Der Wert des Streitgegenstandes wird auf 45.000 DM festgesetzt.
Gründe
Die Klägerin begehrt die Erteilung einer Bebauungsgenehmigung für die Nutzungsänderung eines Ladengeschäfts in ein Spielautomaten-Café. Antrag und Widerspruch blieben erfolglos. Das Verwaltungsgericht hat bei teilweiser Einstellung des Klageverfahrens den Beklagten verpflichtet, für die Errichtung der Spielhalle eine Bebauungsgenehmigung zu erteilen. Das Berufungsgericht hat die Klage abgewiesen, soweit das Verfahren noch nicht eingestellt war. Die Klägerin und der Beigeladene zu 2 haben gegen die Nichtzulassung der Revision Beschwerde eingelegt, die die Klägerin jedoch zurückgenommen hat. Der Beschwerde des Beigeladenen zu 2 hat das Berufungsgericht nicht abgeholfen.
Die Beschwerde des Beigeladenen zu 2 bleibt erfolglos. Das Beschwerdevorbringen rechtfertigt die Zulassung der Revision nicht.
Die Beschwerde rügt als Verfahrensfehler, daß sich das Berufungsgericht in den Entscheidungsgründen nicht mit dem Vortrag der Klägerin befaßt habe, die Erwägung der Planbegründung, Vergnügungsstätten dienten nicht der Versorgung der Bevölkerung, sei unzutreffend.

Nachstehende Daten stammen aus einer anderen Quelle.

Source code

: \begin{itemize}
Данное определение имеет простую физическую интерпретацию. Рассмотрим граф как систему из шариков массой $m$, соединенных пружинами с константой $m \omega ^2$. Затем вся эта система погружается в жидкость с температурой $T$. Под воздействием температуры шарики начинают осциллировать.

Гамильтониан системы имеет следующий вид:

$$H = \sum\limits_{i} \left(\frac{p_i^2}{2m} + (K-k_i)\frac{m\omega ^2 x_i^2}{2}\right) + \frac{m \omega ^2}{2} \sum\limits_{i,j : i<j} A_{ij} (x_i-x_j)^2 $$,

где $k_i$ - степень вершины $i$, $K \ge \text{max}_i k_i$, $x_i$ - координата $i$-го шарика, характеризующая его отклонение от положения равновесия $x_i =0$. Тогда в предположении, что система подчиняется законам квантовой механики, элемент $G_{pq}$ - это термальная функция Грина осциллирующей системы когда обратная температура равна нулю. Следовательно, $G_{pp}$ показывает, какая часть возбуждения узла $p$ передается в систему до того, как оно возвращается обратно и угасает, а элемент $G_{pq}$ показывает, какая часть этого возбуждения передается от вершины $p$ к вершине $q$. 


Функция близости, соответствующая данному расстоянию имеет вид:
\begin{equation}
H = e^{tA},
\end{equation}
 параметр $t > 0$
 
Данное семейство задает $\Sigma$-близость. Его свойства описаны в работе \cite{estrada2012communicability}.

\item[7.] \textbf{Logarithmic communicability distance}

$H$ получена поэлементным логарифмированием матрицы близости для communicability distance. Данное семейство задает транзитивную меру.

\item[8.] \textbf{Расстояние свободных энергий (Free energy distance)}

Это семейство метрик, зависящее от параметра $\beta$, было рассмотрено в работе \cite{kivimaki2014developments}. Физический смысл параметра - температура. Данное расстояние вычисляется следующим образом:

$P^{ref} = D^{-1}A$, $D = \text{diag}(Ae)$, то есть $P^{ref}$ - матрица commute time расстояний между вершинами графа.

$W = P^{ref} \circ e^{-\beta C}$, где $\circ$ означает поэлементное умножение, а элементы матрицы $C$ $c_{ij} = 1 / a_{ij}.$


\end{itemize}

Diese Rüge geht fehl. Das Berufungsgericht hat weder gegen § 108 Abs. 1 Satz 2 VwGO noch gegen Art. 103 Abs. 1 GG verstoßen. Nach § 108 Abs. 1 Satz 2 VwGO sind im Urteil die Gründe anzugeben, die für die richterliche Überzeugung leitend gewesen sind. Nach Art. 103 Abs. 1 GG hat jedermann vor Gericht Anspruch auf rechtliches Gehör. Beide Vorschriften verpflichten die Gerichte jedoch nicht, sich mit jedem einzelnen vorgetragenen Gesichtspunkt in der Entscheidungsbegründung ausdrücklich zu befassen (ständige Rechtsprechung, vgl. BVerwG, Beschluß vom 13. Oktober 1976 - BVerwG 6 B 77.75 - Buchholz 11 Art. 103 Abs. 1 GG Nr. 5 = VerwRspr 2b Nr. 236 m.w.N.). Daß das Berufungsgericht den Vortrag der Klägerin zur Kenntnis genommen hat, zeigt sich schon darin, daß er im Tatbestand des Urteils (S. 4) als Vortrag der Klägerin im Berufungsverfahren wiedergegeben ist. Ein Eingehen auf dieses Argument in den Gründen war entbehrlich, weil das Berufungsgericht die für den Ausschluß von Vergnügungsstätten nach § 1 Abs. 5 BauNVO - nur diese Vorschrift, nicht § 1 Abs. 9 BauNVO hat das Berufungsgericht als Rechtsgrundlage für den Ausschluß angesehen (BU S. 6) - erforderlichen städtebaulichen Gründe schon aus anderen Gründen bejaht hat (vgl. BU S. 7). Indem das Berufungsgericht auf die in der Berufung der Klägerin aufgeworfene Frage, ob Vergnügungsstätten der Versorgung der Bevölkerung dienten, nicht eingegangen ist, hat es zum Ausdruck gebracht, daß es diese Frage für nicht entscheidungserheblich angesehen hat. Darin liegt kein Verfahrensfehler.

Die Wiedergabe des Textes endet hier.